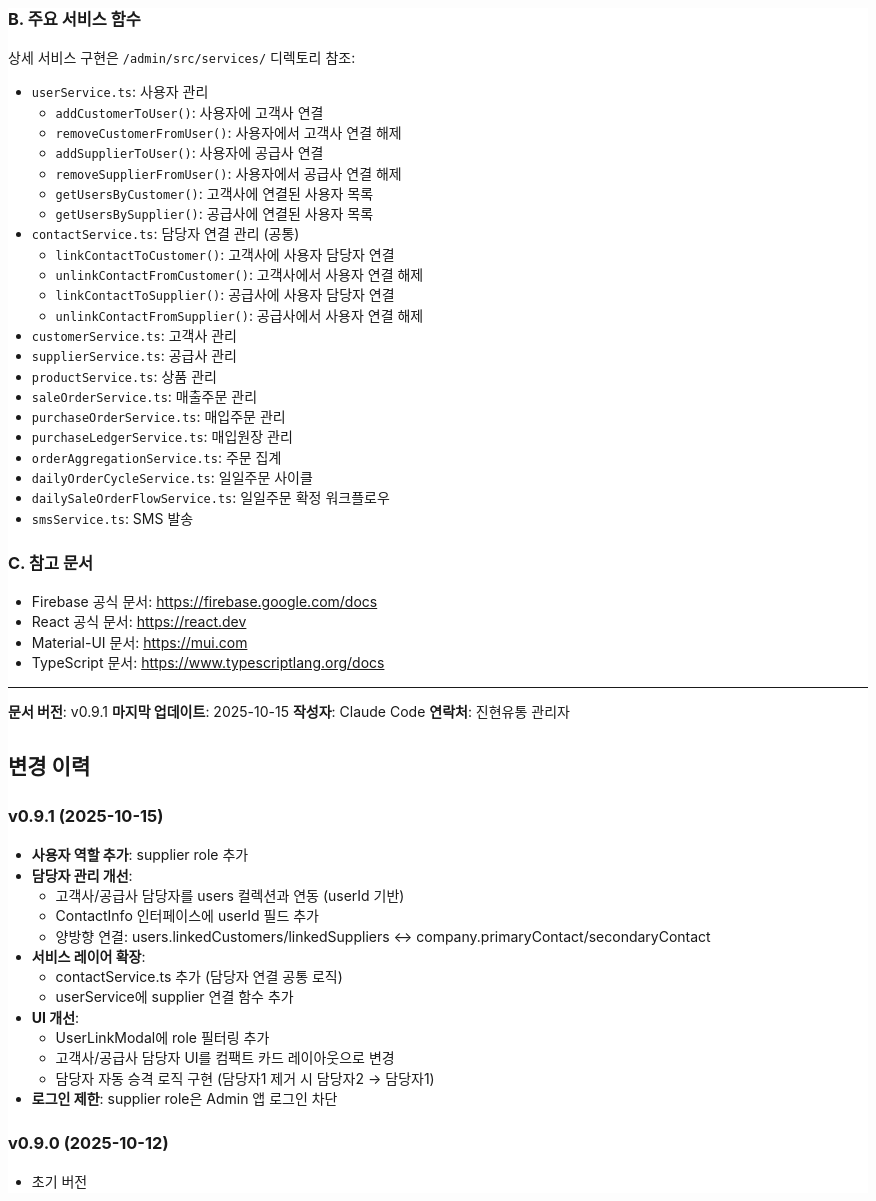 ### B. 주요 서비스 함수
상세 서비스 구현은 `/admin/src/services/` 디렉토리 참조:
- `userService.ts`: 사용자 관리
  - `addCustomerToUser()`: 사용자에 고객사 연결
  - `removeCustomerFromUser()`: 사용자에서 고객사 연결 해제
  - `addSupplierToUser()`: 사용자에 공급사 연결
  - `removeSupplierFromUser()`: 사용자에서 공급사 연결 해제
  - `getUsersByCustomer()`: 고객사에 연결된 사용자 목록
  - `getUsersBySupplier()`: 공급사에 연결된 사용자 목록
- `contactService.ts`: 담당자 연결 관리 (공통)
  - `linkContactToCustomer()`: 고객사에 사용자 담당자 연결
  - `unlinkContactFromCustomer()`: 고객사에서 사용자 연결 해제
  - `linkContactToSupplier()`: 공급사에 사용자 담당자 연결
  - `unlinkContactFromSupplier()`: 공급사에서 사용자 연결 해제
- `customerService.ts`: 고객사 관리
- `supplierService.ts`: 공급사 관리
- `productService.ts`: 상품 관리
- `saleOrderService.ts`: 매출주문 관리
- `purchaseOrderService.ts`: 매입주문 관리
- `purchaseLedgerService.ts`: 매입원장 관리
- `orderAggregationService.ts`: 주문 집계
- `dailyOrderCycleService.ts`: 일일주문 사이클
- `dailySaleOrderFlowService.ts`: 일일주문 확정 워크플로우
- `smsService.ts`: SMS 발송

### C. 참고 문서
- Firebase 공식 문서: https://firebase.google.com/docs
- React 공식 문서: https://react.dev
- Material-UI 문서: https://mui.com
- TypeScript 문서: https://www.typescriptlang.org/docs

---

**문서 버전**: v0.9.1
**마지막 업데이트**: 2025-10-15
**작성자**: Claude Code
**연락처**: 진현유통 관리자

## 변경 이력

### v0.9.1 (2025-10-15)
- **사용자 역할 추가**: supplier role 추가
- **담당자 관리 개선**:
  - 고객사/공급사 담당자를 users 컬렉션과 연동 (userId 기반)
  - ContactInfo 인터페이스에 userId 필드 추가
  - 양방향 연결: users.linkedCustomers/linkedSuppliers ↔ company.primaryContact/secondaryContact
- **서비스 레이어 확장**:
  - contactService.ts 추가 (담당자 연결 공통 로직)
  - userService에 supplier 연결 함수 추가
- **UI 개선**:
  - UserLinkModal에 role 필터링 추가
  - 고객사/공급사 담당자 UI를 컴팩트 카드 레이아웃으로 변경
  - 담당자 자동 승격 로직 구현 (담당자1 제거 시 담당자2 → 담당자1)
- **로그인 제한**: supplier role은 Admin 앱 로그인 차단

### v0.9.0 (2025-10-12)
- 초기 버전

##############################

● **Action item**:
Would you repeat the entries exactly, but with no pictures?

● **Response to the task**:
 ### B. 주요 서비스 함수
상세 서비스 구현은 `/admin/src/services/` 디렉토리 참조:
- `userService.ts`: 사용자 관리
  - `addCustomerToUser()`: 사용자에 고객사 연결
  - `removeCustomerFromUser()`: 사용자에서 고객사 연결 해제
  - `addSupplierToUser()`: 사용자에 공급사 연결
  - `removeSupplierFromUser()`: 사용자에서 공급사 연결 해제
  - `getUsersByCustomer()`: 고객사에 연결된 사용자 목록
  - `getUsersBySupplier()`: 공급사에 연결된 사용자 목록
- `contactService.ts`: 담당자 연결 관리 (공통)
  - `linkContactToCustomer()`: 고객사에 사용자 담당자 연결
  - `unlinkContactFromCustomer()`: 고객사에서 사용자 연결 해제
  - `linkContactToSupplier()`: 공급사에 사용자 담당자 연결
  - `unlinkContactFromSupplier()`: 공급사에서 사용자 연결 해제
- `customerService.ts`: 고객사 관리
- `supplierService.ts`: 공급사 관리
- `productService.ts`: 상품 관리
- `saleOrderService.ts`: 매출주문 관리
- `purchaseOrderService.ts`: 매입주문 관리
- `purchaseLedgerService.ts`: 매입원장 관리
- `orderAggregationService.ts`: 주문 집계
- `dailyOrderCycleService.ts`: 일일주문 사이클
- `dailySaleOrderFlowService.ts`: 일일주문 확정 워크플로우
- `smsService.ts`: SMS 발송

### C. 참고 문서
- Firebase 공식 문서: https://firebase.google.com/docs
- React 공식 문서: https://react.dev
- Material-UI 문서: https://mui.com
- TypeScript 문서: https://www.typescriptlang.org/docs

---

**문서 버전**: v0.9.1
**마지막 업데이트**: 2025-10-15
**작성자**: Claude Code
**연락처**: 진현유통 관리자

## 변경 이력

### v0.9.1 (2025-10-15)
- **사용자 역할 추가**: supplier role 추가
- **담당자 관리 개선**:
  - 고객사/공급사 담당자를 users 컬렉션과 연동 (userId 기반)
  - ContactInfo 인터페이스에 userId 필드 추가
  - 양방향 연결: users.linkedCustomers/linkedSuppliers ↔ company.primaryContact/secondaryContact
- **서비스 레이어 확장**:
  - contactService.ts 추가 (담당자 연결 공통 로직)
  - userService에 supplier 연결 함수 추가
- **UI 개선**:
  - UserLinkModal에 role 필터링 추가
  - 고객사/공급사 담당자 UI를 컴팩트 카드 레이아웃으로 변경
  - 담당자 자동 승격 로직 구현 (담당자1 제거 시 담당자2 → 담당자1)
- **로그인 제한**: supplier role은 Admin 앱 로그인 차단

### v0.9.0 (2025-10-12)
- 초기 버전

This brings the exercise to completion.